The US spacecrafts Voyager 1 and Voyager 2 were launched 16 days apart in August and September of 1977. Both the missions took advantage of a once-in-175-year alignment of planets that allowed between them to visit all the gaseous planets of the solar system.
PBS (The Public Broadcasting Service), n American public broadcaster and television program distributorlast month released a documentary to commemorate the 40th anniversary of the Voyager missions, The Farthest: Voyager In Space, which can be streamed online.
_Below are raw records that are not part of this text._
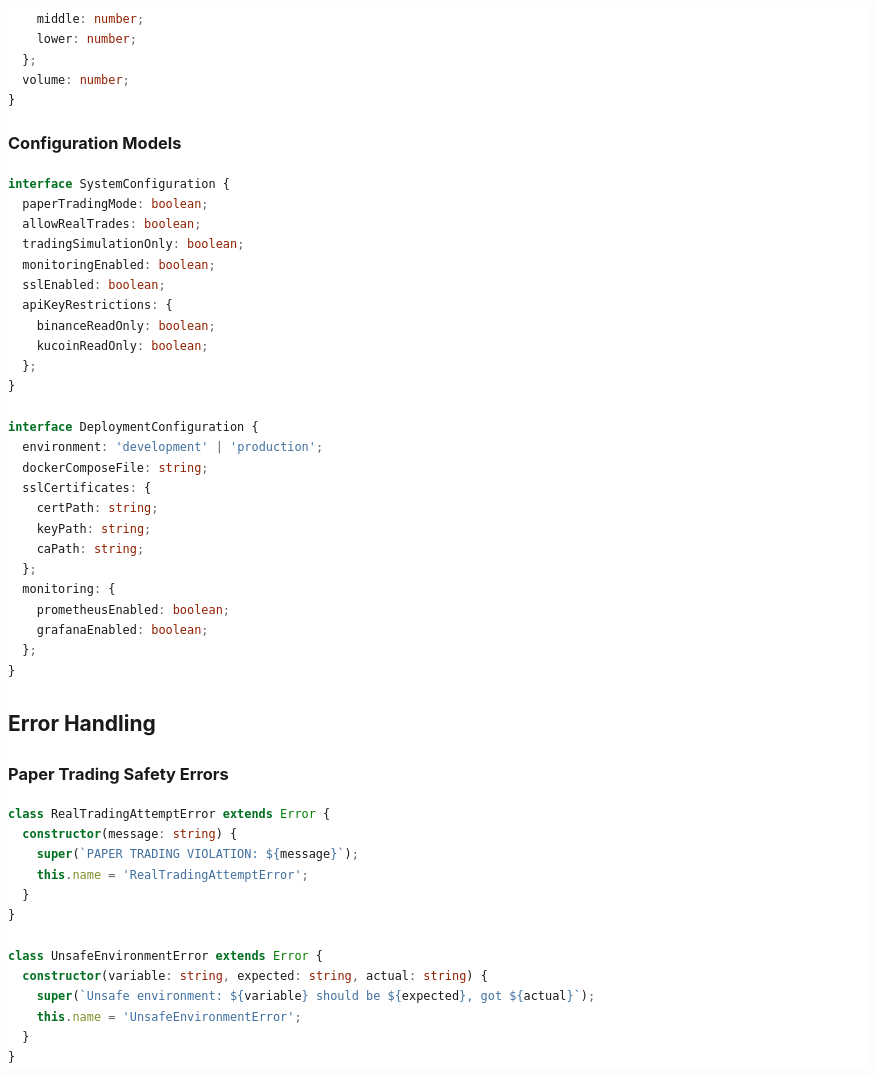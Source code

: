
 ```typescript
    middle: number;
    lower: number;
  };
  volume: number;
}
```

### Configuration Models

```typescript
interface SystemConfiguration {
  paperTradingMode: boolean;
  allowRealTrades: boolean;
  tradingSimulationOnly: boolean;
  monitoringEnabled: boolean;
  sslEnabled: boolean;
  apiKeyRestrictions: {
    binanceReadOnly: boolean;
    kucoinReadOnly: boolean;
  };
}

interface DeploymentConfiguration {
  environment: 'development' | 'production';
  dockerComposeFile: string;
  sslCertificates: {
    certPath: string;
    keyPath: string;
    caPath: string;
  };
  monitoring: {
    prometheusEnabled: boolean;
    grafanaEnabled: boolean;
  };
}
```

## Error Handling

### Paper Trading Safety Errors

```typescript
class RealTradingAttemptError extends Error {
  constructor(message: string) {
    super(`PAPER TRADING VIOLATION: ${message}`);
    this.name = 'RealTradingAttemptError';
  }
}

class UnsafeEnvironmentError extends Error {
  constructor(variable: string, expected: string, actual: string) {
    super(`Unsafe environment: ${variable} should be ${expected}, got ${actual}`);
    this.name = 'UnsafeEnvironmentError';
  }
}
```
Here’s the network’s writeup of the event:
The twin spacecraft—each with less computing power than a cell phone—used slingshot trajectories to visit Jupiter, Saturn, Uranus and Neptune. They sent back unprecedented images and data that revolutionized our understanding of the spectacular outer planets and their many peculiar moons.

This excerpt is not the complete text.